To summarize the invention very briefly, applicant has essentially provided a control arrangement or means for producing in response to each noise component in the composite video signal a noise protection pulse of a duration at least greater than the width of the associated noise component as measured at the noise threshold level. lmmunizing means respond to the noise protection pulses to minimize deleterious effects of the noise components on the operation of the television receiver.
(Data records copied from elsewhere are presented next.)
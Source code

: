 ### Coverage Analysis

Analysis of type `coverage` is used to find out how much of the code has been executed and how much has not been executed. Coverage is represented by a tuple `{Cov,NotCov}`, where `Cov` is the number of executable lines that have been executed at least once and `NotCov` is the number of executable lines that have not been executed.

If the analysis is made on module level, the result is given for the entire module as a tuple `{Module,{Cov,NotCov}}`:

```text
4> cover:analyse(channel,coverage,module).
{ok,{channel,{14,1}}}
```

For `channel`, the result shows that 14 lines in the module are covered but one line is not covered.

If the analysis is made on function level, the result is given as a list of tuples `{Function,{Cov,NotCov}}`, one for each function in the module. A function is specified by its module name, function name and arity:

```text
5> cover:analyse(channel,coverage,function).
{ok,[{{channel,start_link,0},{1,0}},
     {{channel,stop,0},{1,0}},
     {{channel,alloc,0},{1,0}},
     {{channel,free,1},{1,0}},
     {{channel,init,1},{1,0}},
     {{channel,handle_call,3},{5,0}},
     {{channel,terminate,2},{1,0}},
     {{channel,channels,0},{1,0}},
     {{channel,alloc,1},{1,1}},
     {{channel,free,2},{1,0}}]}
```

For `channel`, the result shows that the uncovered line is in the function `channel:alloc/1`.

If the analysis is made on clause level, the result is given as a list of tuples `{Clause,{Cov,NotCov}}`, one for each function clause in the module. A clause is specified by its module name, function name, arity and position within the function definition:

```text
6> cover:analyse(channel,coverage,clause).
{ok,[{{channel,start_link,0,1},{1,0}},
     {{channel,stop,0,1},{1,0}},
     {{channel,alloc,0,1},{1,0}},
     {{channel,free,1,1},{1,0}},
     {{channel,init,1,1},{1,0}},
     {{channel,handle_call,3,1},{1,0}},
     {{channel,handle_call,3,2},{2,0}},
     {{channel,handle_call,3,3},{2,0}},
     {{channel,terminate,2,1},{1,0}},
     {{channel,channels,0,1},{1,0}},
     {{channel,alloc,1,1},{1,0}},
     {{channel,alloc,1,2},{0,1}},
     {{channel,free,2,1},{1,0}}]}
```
While a particular embodiment of the invention has been shown and described, modifications may be made, and it is intended in the appended claims to cover all such modifications as may fall within the true spirit and scope of the invention.

I claim:

1. A noise protection arrangement for a television receiver comprising:

means for deriving, from a received television signal, a composite video signal having desired video and sync components varying within a predetermined amplitude range between and defined by sync tip and white levels, but subject to the introduction of undesired noise components each extending with decreasing width in the direction of said sync components and to a peak amplitude beyond both said sync tip level and a predetermined noise threshold level lying outside of said range;

control means, including pulse-stretching means, for

producing in response to each noise component a noise protection pulse of a duration at least greater than the width of the associated noise component as measured at said noise threshold level;

and immunizing means, including video signal delay means and matrixing means, responsive to said noise protection pulses for minimizing deleterious effects of said noise components on the operation of said television receiver.

2. A noise protection arrangement according to claim 1 in which each of said noise protection pulses has a duration greater than the maximum width of its associated noise component.

3. A noise protection arrangement according to claim 2 in which said immunizing means utilizes each noise protection pulse to modify said composite video signal to delete therefrom the entirety of the associated noise component and develop a resultant composite video signal devoid of any noise contamination both above and below said noise threshold level.

4. A noise protection arrangement according to claim 1 and including a sync separator for separating said sync components from said composite video signal, and in which said immunizing means utilizes said noise protection pulses to effectively render said sync separator immune to said noise components.

5. A noise protection arrangement according to claim 1 and including an automatic gain control system for regulating the gain of said receiver inversely with signal strength variations of the received television signal, and in which said immunizing means utilizes said noise protection pulses to effectively render said automatic gain control system immune to said noise components.

6. A noise protection arrangement according to claim 2 in which said immunizing means includes noise removal means responsive to each noise protection pulse for removing from said composite video signal the entirety of the associated noise component, including. the components relatively broad portion which lies within the amplitude region between and defined by said noise threshold level and said white level, said noise removal means establishing said composite video signal at a fixed desired amplitude level throughout the entire duration of each noise component.

7. A noise protection arrangement according to claim 2 in which said control means includes an amplitude-sensitive noise separator for producing, in response to the relatively narrow portion of each noise component which extends beyond said noise threshold level, a noise control pulse of a duration equal to the width of the associated noise component as measured at said noise threshold level, and in which each of said noise protection pulses is produced from a difierent respective one of said control pulses.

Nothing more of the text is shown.